Sentado à minha frente, Pearlman está de olhos arregalados e tagarela. Ele é altamente carismático e treinado em mídia, mas não parece ensaiado ou tímido em escândalos. Ele sem dúvida fez pesquisas sobre mim, acrescentando detalhes de nossa conversa sobre histórias recentes que escrevi.
Pearlman esteve em toda parte nos últimos anos. Ex-operador de Wall Street que deixou as finanças para se dedicar à magia, ele estourou no “America’s Got Talent” antes de construir uma vasta presença na mídia. Sua recente campanha na imprensa incluiu aparições na CNN, “The View” e “60 Minutes”. Ele se apresentou em times da NFL, deu um TED Talk e entrou na lista dos mais vendidos do The New York Times. Ele leu as mentes de Barack Obama, Jeff Bezos e Tom Brady. Stern o chamou de “adorador do diabo”; Rogan disse a ele: “Você é uma bruxa. Teremos que matá-lo”.
Embora Pearlman tenha se apresentado para algumas das pessoas mais ricas e famosas do planeta e alcançado dezenas, senão centenas de milhões de pessoas online, ele raramente se apresenta em público. Ao contrário da maioria dos artistas, ele ganha quase todo o seu dinheiro a portas fechadas – toda a sua presença digital serve como uma campanha de marketing para aumentar os seus honorários em eventos corporativos. “Tive mais sucesso do que qualquer pessoa que você possa citar com residência em Las Vegas, além de três ou quatro nomes no mundo”, diz Pearlman, girando um copo de suco de laranja. “Mas você pode não ter ouvido falar de mim porque não segui o caminho normal, vendendo ingressos. Se você está realizando 140 eventos corporativos e cobra mais do que as pessoas ganham pelos shows em Las Vegas, você tem mais sucesso em termos de negócios, mas isso está fora do radar. Sou como um B2B.”

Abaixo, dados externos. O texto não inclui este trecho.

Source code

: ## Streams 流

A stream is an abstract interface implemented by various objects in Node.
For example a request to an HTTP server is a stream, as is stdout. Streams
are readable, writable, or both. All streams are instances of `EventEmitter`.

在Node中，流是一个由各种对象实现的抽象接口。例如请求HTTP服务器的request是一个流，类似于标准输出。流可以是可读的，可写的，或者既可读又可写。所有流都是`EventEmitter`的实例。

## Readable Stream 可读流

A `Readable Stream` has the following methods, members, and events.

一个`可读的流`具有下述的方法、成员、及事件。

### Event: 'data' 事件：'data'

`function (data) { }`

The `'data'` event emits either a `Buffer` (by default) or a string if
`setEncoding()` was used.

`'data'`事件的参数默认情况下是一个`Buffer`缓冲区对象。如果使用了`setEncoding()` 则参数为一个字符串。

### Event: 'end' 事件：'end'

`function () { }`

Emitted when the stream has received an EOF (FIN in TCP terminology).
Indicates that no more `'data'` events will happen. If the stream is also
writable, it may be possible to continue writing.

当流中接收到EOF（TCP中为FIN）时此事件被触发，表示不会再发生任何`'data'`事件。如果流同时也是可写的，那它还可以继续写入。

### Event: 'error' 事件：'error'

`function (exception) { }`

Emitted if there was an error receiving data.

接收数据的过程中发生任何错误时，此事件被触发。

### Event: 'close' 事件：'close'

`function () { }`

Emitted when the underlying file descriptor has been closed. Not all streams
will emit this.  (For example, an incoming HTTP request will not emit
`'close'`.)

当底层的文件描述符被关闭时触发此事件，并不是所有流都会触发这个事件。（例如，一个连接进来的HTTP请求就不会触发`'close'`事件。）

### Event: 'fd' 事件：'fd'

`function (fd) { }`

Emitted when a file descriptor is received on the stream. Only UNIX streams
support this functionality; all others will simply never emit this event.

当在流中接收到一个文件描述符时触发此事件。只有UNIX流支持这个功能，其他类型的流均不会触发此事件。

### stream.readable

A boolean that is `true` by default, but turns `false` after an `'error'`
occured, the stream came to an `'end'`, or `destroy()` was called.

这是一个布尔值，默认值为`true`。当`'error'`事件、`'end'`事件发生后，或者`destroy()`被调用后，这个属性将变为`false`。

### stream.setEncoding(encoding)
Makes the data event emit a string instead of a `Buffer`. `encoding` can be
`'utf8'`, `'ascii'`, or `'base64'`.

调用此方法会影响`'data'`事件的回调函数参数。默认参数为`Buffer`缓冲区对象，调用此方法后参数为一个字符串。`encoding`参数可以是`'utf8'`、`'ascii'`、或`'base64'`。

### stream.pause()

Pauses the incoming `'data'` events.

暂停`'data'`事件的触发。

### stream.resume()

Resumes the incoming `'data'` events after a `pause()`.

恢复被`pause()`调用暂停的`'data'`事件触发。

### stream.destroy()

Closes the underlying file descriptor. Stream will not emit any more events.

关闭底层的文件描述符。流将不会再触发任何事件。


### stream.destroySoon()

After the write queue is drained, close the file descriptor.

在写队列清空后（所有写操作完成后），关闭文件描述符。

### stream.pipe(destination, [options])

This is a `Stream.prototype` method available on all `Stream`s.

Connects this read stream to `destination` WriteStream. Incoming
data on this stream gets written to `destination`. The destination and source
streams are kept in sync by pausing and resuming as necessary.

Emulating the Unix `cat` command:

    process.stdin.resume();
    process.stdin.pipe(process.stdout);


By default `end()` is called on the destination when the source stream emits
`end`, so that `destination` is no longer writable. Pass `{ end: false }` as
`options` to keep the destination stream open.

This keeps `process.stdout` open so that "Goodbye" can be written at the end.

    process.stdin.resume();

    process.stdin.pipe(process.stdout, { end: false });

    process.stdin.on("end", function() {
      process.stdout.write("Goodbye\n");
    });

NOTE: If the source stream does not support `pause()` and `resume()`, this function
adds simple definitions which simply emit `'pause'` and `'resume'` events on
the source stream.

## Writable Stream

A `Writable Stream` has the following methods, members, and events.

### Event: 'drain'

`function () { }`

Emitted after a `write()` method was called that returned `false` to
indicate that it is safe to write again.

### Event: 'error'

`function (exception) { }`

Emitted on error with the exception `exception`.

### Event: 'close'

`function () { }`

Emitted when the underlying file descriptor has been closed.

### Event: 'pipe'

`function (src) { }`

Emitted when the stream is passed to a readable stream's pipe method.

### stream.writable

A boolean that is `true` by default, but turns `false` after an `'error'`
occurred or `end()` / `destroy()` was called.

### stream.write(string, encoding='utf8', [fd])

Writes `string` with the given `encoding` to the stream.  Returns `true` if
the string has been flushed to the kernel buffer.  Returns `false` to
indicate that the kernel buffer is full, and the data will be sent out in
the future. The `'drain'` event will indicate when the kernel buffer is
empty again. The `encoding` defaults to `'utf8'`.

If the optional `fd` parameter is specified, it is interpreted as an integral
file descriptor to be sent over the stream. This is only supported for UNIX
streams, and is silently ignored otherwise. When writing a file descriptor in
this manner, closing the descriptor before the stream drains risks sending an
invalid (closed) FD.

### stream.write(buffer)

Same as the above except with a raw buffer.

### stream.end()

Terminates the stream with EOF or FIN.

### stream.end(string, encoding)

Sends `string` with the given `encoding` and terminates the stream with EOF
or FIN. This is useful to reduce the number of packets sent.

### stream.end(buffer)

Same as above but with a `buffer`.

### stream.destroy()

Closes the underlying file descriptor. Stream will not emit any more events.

Mas 2026, para continuar a terminologia empresarial, é o ano em que Pearlman abre o capital.
Nesta temporada de festas, o mágico adicionará mais uma entrada ao seu currículo com um especial da Netflix. Ele espera que o programa, que será gravado em julho na Paramount do Brooklyn, dê ao público uma noção melhor de quem ele é como pessoa. Mas Pearlman não irá apenas praticar o mentalismo nos milhares de espectadores ao vivo em Nova York. “Minha esperança é que o especial seja inovador”, diz ele. “Então também vou interagir com as pessoas em casa e ver se consigo entrar na cabeça delas através das TVs.”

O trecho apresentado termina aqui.